Now one might object that by my standards, there are no genuine constitutional republics, but only party states. That may well be true, though there are many countries where the party system is genuinely more open, so that the formal levers of power are more “neutral” with regard to who operates them — and more importantly, almost every modern state has a more professionalized state apparatus that maintains continuity while governments change, as compared to the U.S. state apparatus that relies heavily on a rotating cast of political appointees to run basic government services. (In the U.S., the only portion of the state apparatus with notable autonomy and public respect is the military, which is remarkably effective in playing the two parties off each other in order to get what it wants.)

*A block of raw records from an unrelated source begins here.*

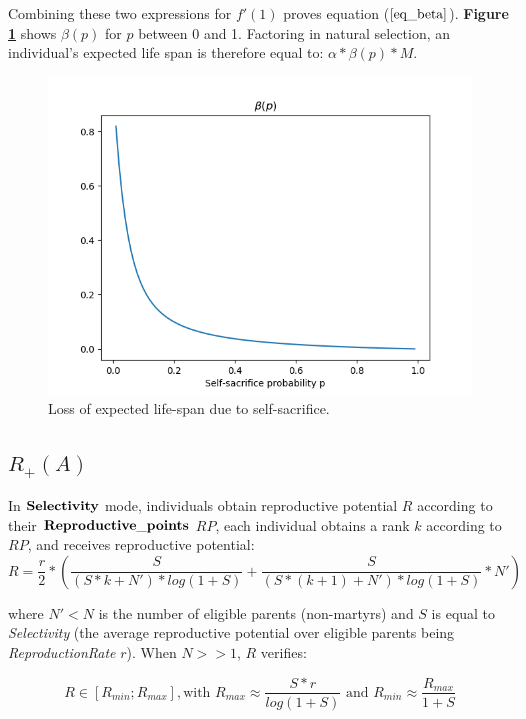 \documentclass[a4paper,12pt]{report}
\begin{document}
Combining these two expressions for $f'(1)$ proves equation ($\bf\ref{eq_beta}$). \textbf{Figure \ref{fig:beta}} shows
$\beta(p)$ for $p$ between 0 and 1. Factoring in natural selection, an individual's expected life span is therefore equal to: $\alpha*\beta(p)*M$.

\begin{figure}[h]
    \centering
    \includegraphics[width=1\textwidth]{Beta}
    \caption{Loss of expected life-span due to self-sacrifice.}
    \label{fig:beta}
    \end{figure}
    



\subsection{$R_{+}(A)$}
\label{ss:R+}
In $\bf{Selectivity}$ mode, individuals obtain reproductive potential $R$ according to their
$\bf{Reproductive\_points}$ $RP$, each individual obtains a rank $k$
according to $RP$, and receives reproductive potential:
\[ R = \frac{r}{2} * (\frac{S}
{(S*k + N')*log(1+S)} + \frac{S}{(S*(k+1) + N')*log(1+S)}*N') \]

where $N'<N$ is the number of eligible parents (non-martyrs) and $S$ is equal to \emph{Selectivity}
(the average reproductive potential over eligible parents being \emph{ReproductionRate} $r$).
When $N >> 1$, $R$ verifies:

\begin{equation}
    R \in [R_{min};R_{max}], \textrm{with } R_{max} \approx \frac{S*r}{log(1+S)} 
    \textrm{ and } R_{min} \approx
    \frac{R_{max}}{1+S}
\label{eq:ReproPot}
\end{equation}
\end{document}
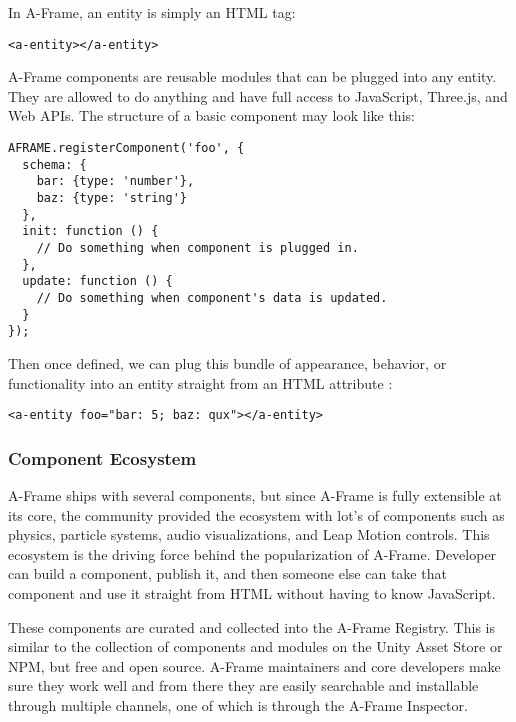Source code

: In A-Frame, an entity is simply an HTML tag:

\begin{lstlisting}[frame=single]
<a-entity></a-entity>
\end{lstlisting}

A-Frame components are reusable modules that can be plugged into any entity. They are allowed to do anything and have full access to JavaScript, Three.js, and Web APIs. The structure of a basic component may look like this:

\begin{lstlisting}[frame=single]
AFRAME.registerComponent('foo', {
  schema: {
    bar: {type: 'number'},
    baz: {type: 'string'}
  },
  init: function () {
    // Do something when component is plugged in.
  },
  update: function () {
    // Do something when component's data is updated.
  }
});
\end{lstlisting}

Then once defined, we can plug this bundle of appearance, behavior, or functionality into an entity straight from an HTML attribute \cite{aframe-intro} :

\begin{lstlisting}[frame=single]
<a-entity foo="bar: 5; baz: qux"></a-entity>
\end{lstlisting}

\subsubsection{Component Ecosystem}
A-Frame ships with several components, but since A-Frame is fully extensible at its core, the community provided the ecosystem with lot's of components such as physics, particle systems, audio visualizations, and Leap Motion controls. This ecosystem is the driving force behind the popularization of A-Frame. Developer can build a component, publish it, and then someone else can take that component and use it straight from HTML without having to know JavaScript. \cite{aframe-intro}

These components are curated and collected into the A-Frame Registry. This is similar to the collection of components and modules on the Unity Asset Store or NPM, but free and open source. A-Frame maintainers and core developers make sure they work well and from there they are easily searchable and installable through multiple channels, one of which is through the A-Frame Inspector. \cite{aframe-intro}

If it is true that most governments are closer to party-states than constitutional republics, though, that might mean that the normative liberal-democratic analysis of politics has greatly exaggerated the importance of the state. In reality, the formal state apparatus tends toward weakness and passivity, and that’s because almost no one cares about the state as such. The state for most people is one among many sites of political struggle, a set of apparatuses to be mobilized in favor of their own preferred agenda — though many will pay lip service toward the importance of maintaining the neutrality of the state apparatus, almost no one will do so when it puts their own side at a disadvantage. We can see that in the debate over fillibuster reform. While the ineffectiveness of the Senate destroys the credibility of Congress and the federal government as a whole in the eyes of the people, neither party is willing to pull the trigger on streamlining procedures, because neither wants to lose the potential advantage the fillibuster rule gives them when they are in the minority.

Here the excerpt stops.